Serialization¶
Groundhog serializes function arguments and results to send them between processes. Understanding serialization helps you avoid common errors and handle large data efficiently.
Serialization Roundtrip¶
Serialization happens in a roundtrip process between your local Python process and the remote execution environment:
1. Arguments: Original Process -> Shell Script¶
When you call result = my_function.remote(x, y, z=10):
- Groundhog pickles
(args, kwargs)as a tuple:((x, y), {"z": 10}) - Base64-encodes the pickled bytes to create a text string
- Embeds the string in the shell script as a heredoc (written to a
.infile)
This happens identically for .remote(), .submit(), and .local() - all embed the serialized payload in the shell script.
2. Arguments: Shell Script -> Runner Process¶
The shell script runs (on HPC node for .remote(), locally for .local()):
- Writes the
.infile containing the base64-encoded payload - Executes the runner script
- Runner reads the
.infile - Runner base64-decodes and unpickles to get
(args, kwargs)
3. Function Executes¶
The runner calls your function with the deserialized arguments:
args, kwargs = deserialize(payload)
func = getattr(module, "function_name")
result = func(*args, **kwargs)
Your function executes and returns a value.
4. Results: Runner Process -> Shell Script¶
The runner serializes the return value:
- Pickles the result object
- Base64-encodes the pickled bytes
- Writes to a
.outfile - Prints the
.outcontents to stdout
5. Results: Shell Script -> Original Process¶
The shell script completes and Groundhog captures stdout:
- Extracts the serialized result from stdout
- Base64-decodes and unpickles to restore the original object
- Returns to your calling code
This roundtrip ensures arguments and results travel safely as plain text through shell scripts and Globus Compute's transport layer.
Size Limits¶
Globus Compute has a 10 MB payload limit. If your serialized arguments or results exceed this, remote calls fail with PayloadTooLargeError.
The limit applies to the serialized size, not the original object size. Pickle+b64 adds overhead, so a 5 MB NumPy array might serialize to 7-8 MB.
Check size before submission:
import numpy as np
large_array = np.random.random((1000, 1000))
try:
result = process.remote(large_array)
except PayloadTooLargeError as e:
print(f"Payload too large: {e.size_mb:.2f} MB")
# Use alternative approach
Handling Large Data¶
For data exceeding the 10 MB limit, you have options:
ProxyStore (.local() only)¶
Coming Soon for Remote Execution 👷🚧
ProxyStore integration is currently a proof-of-concept, and has only been implemented for .local() calls. Support for .remote() and .submit() proxying via Globus Transfer is under development.
.local() automatically uses ProxyStore for large data, creating an effective upper bound on the size of the shell script's embedded payload by writing data to disk and serializing a small proxy object instead. The proxy loads data on demand in the subprocess. See also: proxystore docs
This happens automatically - no configuration needed:
# Large data automatically uses ProxyStore
large_array = np.random.random((10000, 10000))

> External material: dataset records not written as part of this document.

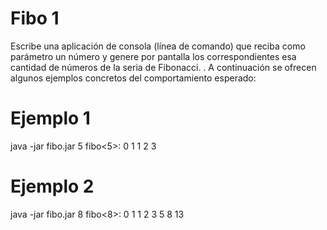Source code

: Fibo 1
=============

Escribe una aplicación de consola (línea de comando) que reciba como parámetro un número y genere por pantalla los correspondientes esa cantidad de números de la seria de Fibonacci. . A continuación se ofrecen algunos ejemplos concretos del comportamiento esperado:

# Ejemplo 1
java -jar fibo.jar 5
fibo<5>: 0 1 1 2 3

# Ejemplo 2
java -jar fibo.jar 8
fibo<8>: 0 1 1 2 3 5 8 13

result = process.local(large_array) # Works, no size limit
Shared Storage (.remote() / .submit())¶
For remote execution, use HPC shared filesystems:
# Pass path instead of data
@hog.function(endpoint="anvil")
def process(data_path: str = "/scratch/shared/data.npy") -> float:
import numpy as np
data = np.load(data_path)
return float(np.mean(data))
Chunking¶
Split large data into smaller chunks:
chunks = np.array_split(large_array, 10)
futures = [process.submit(chunk) for chunk in chunks]
results = [f.result() for f in futures]
final_result = combine(results)
Best Practices¶
Convert to Plain Python Types¶
NumPy and pandas types (for example) don't always deserialize cleanly:
# Bad - returns numpy.float64
@hog.function(endpoint="anvil")
def compute_mean(data: list[float]) -> float:
import numpy as np
return np.mean(data)
# Better - returns plain float
@hog.function(endpoint="anvil")
def compute_mean(data: list[float]) -> float:
import numpy as np
return float(np.mean(data))
Explicit conversion to int(), float(), list() prevents errors.
Test with .local() First¶
.local() uses the same serialization as .remote() but runs locally. Test serialization without HPC access:
# Test locally first
result = my_function.local(args)
# If that works, remote will too (size permitting)
result = my_function.remote(args)
This catches serialization errors early.